:: Instructions to follow ::
Copy out again, unchanged, the listing below from the line that has "### Using the Execute Method Directly" through the line that has "1. **Exponential backoff**: Automatically".

:: Data for the task ::
------------------------------

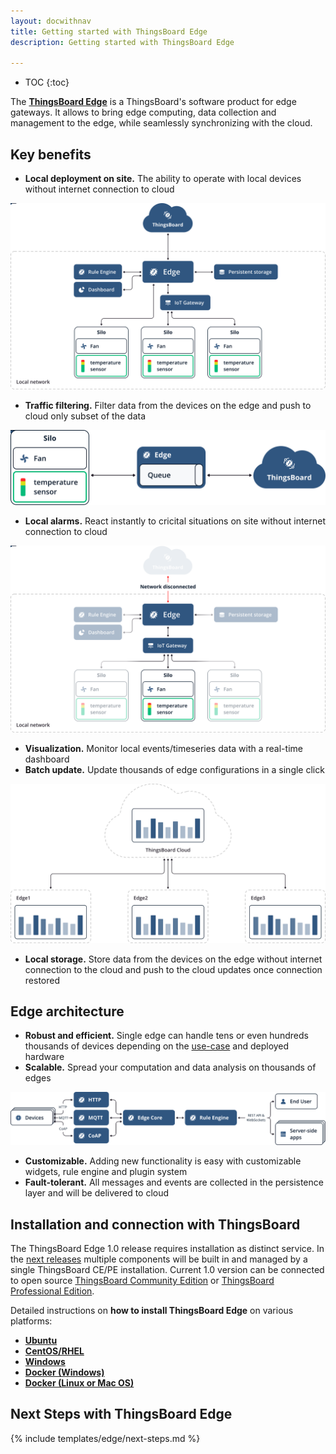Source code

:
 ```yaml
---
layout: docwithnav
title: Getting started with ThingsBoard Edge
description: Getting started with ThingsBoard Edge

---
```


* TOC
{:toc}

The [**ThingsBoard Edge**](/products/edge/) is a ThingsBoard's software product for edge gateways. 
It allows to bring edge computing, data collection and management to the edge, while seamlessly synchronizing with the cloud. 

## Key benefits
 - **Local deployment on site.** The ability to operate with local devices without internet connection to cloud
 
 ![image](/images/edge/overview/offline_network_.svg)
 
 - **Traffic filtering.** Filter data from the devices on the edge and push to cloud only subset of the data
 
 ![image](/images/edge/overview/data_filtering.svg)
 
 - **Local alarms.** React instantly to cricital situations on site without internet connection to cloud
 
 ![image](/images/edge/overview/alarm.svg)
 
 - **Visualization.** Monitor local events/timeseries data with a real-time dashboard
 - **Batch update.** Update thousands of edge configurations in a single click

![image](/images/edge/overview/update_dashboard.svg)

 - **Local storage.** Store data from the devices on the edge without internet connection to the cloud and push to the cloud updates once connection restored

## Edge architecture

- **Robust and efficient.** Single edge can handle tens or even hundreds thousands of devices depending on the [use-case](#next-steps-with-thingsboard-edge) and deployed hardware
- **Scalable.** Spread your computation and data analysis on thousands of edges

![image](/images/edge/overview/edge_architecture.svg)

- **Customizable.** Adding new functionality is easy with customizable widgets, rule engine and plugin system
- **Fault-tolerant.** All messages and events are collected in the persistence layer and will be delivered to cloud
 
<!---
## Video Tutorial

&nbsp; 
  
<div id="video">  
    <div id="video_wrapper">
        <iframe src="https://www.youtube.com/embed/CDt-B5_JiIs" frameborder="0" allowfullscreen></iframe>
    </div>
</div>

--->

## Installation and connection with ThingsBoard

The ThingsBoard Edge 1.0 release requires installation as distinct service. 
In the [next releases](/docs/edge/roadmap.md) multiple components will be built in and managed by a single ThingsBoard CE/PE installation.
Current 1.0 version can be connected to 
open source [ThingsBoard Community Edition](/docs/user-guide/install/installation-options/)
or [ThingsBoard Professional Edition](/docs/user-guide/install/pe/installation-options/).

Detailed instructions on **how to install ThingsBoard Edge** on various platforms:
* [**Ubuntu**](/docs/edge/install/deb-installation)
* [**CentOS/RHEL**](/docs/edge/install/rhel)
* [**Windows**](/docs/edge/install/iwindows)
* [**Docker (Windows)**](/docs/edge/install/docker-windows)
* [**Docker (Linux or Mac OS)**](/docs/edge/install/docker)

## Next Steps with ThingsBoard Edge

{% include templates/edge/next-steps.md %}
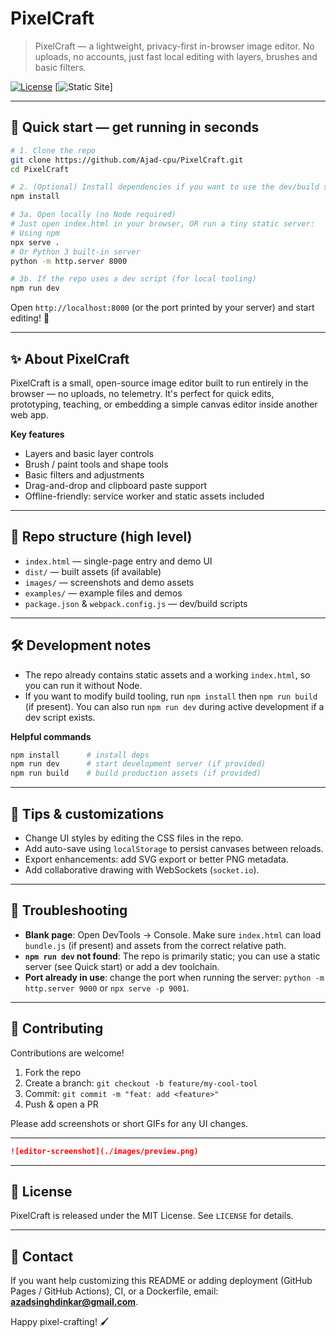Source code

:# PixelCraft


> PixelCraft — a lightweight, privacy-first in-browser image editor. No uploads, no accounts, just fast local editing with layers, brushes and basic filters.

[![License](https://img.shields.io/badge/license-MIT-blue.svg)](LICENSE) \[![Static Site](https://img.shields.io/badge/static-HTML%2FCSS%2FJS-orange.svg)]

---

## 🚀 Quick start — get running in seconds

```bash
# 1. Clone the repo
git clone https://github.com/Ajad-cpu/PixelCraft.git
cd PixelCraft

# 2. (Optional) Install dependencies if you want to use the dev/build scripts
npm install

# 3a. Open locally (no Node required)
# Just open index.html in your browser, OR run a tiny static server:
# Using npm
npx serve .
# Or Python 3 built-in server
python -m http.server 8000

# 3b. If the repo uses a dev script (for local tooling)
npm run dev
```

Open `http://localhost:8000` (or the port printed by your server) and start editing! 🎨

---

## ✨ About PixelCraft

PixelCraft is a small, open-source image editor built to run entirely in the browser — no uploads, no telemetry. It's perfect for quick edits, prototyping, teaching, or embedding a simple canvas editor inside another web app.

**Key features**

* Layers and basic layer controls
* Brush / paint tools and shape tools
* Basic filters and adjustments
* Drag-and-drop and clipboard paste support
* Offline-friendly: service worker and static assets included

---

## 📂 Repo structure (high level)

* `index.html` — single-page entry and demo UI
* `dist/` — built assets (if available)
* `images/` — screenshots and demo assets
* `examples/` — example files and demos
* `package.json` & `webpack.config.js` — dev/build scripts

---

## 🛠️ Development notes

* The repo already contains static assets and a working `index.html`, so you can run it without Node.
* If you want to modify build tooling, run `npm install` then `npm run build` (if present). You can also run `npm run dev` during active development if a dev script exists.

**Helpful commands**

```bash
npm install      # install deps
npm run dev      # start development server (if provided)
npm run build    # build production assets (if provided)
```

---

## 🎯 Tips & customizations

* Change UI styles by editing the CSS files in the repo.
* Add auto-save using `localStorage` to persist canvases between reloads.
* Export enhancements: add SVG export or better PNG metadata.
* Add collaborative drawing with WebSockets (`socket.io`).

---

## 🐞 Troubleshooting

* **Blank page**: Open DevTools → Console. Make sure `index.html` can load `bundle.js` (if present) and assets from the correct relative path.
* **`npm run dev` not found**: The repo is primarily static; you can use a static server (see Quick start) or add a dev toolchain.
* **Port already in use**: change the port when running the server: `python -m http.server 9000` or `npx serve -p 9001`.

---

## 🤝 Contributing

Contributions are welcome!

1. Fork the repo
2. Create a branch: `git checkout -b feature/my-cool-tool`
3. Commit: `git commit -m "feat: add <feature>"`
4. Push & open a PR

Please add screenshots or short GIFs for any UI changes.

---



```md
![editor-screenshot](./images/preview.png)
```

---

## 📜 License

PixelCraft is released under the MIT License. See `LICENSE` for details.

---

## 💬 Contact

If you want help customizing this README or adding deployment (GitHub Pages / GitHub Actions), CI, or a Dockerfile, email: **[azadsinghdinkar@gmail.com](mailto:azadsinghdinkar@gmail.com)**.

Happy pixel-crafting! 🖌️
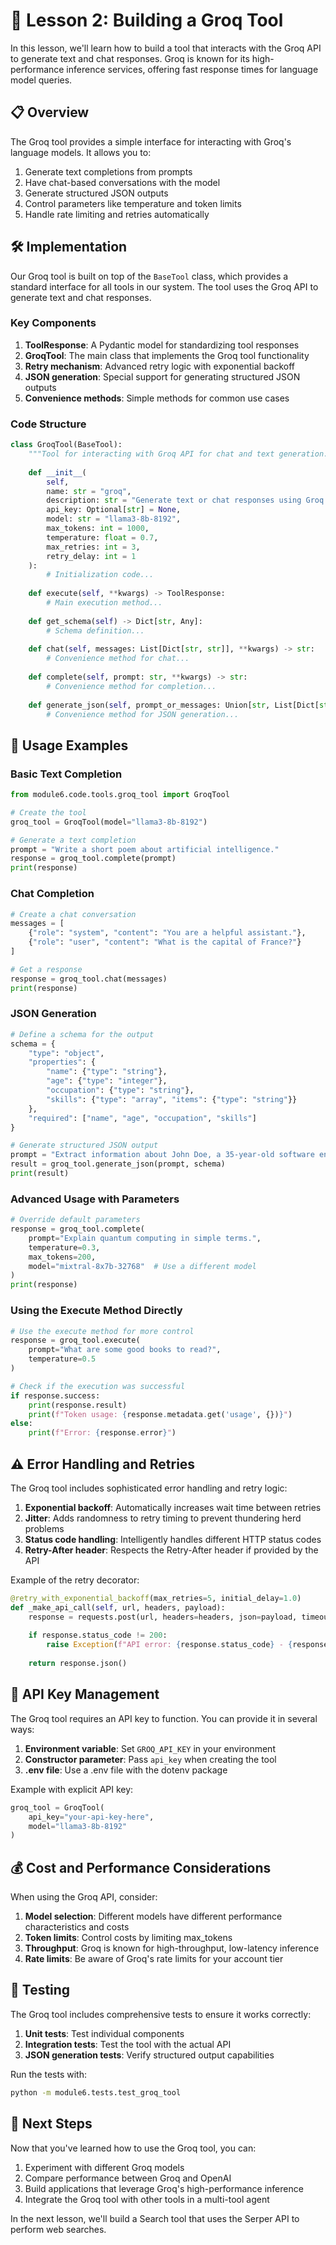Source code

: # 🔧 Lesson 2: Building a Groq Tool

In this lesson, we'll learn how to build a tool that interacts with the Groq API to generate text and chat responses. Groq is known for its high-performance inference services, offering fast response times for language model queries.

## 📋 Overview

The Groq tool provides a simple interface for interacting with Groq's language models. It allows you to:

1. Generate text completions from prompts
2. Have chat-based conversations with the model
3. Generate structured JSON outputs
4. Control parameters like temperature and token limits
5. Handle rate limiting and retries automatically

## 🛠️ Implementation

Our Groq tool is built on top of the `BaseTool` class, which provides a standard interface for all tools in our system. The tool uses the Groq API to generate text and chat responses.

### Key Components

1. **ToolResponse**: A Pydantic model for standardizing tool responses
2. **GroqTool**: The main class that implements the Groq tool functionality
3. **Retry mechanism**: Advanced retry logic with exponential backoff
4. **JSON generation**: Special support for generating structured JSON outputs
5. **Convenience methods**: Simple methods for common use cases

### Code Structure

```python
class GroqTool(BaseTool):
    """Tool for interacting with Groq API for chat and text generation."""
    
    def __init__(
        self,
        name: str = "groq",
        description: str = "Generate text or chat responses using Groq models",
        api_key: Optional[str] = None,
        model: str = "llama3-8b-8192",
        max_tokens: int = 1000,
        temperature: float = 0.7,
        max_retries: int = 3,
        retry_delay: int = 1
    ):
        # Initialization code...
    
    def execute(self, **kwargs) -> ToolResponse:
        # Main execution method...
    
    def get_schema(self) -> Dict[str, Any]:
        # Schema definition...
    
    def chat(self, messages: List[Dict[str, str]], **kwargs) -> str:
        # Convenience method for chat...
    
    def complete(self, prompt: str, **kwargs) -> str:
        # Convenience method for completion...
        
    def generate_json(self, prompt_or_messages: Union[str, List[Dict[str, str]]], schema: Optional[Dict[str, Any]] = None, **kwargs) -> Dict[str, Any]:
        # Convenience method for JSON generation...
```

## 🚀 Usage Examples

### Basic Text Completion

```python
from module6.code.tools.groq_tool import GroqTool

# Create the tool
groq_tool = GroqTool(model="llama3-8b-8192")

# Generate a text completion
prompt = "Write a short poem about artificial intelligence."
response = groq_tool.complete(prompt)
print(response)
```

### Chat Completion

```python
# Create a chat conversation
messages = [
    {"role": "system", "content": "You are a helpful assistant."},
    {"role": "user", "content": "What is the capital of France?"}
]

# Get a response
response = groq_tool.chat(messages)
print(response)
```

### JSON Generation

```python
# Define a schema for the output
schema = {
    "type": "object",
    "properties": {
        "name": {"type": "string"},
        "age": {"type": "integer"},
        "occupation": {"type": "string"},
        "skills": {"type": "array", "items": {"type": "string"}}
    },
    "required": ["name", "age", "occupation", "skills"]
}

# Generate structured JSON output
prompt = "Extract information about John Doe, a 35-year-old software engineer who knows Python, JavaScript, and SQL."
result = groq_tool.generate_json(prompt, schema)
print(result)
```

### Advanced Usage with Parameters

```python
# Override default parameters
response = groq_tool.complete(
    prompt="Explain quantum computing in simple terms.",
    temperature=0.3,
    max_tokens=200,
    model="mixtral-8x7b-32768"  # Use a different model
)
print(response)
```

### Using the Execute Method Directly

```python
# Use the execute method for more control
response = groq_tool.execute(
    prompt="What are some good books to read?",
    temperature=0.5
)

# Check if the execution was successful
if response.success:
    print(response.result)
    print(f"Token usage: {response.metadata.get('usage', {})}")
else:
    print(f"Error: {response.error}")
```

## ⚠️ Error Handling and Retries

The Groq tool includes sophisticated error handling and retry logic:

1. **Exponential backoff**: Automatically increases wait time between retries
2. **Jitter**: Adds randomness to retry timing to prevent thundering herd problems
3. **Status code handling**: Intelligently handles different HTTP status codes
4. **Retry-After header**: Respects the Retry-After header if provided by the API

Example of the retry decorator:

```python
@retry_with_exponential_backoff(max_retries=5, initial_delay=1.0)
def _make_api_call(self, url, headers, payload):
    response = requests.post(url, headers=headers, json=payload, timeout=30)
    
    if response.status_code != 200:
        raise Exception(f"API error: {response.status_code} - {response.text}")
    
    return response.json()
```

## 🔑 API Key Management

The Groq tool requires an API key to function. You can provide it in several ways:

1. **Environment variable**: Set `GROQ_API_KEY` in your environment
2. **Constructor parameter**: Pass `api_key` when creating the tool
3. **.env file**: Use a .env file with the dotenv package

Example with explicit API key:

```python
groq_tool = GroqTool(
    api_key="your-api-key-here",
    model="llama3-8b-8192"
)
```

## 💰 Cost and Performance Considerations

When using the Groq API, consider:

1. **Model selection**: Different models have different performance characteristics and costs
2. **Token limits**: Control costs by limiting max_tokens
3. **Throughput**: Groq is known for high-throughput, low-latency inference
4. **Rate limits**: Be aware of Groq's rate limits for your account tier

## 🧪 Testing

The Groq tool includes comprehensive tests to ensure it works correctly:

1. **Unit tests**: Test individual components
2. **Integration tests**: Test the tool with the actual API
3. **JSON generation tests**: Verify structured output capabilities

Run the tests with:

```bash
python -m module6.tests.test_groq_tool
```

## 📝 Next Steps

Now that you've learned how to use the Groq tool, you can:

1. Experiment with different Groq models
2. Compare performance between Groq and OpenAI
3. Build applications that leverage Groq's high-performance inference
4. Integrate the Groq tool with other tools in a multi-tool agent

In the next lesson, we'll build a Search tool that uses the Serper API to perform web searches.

------------------------------

:: Answer section ::
### Using the Execute Method Directly

```python
# Use the execute method for more control
response = groq_tool.execute(
    prompt="What are some good books to read?",
    temperature=0.5
)

# Check if the execution was successful
if response.success:
    print(response.result)
    print(f"Token usage: {response.metadata.get('usage', {})}")
else:
    print(f"Error: {response.error}")
```

## ⚠️ Error Handling and Retries

The Groq tool includes sophisticated error handling and retry logic:

1. **Exponential backoff**: Automatically increases wait time between retries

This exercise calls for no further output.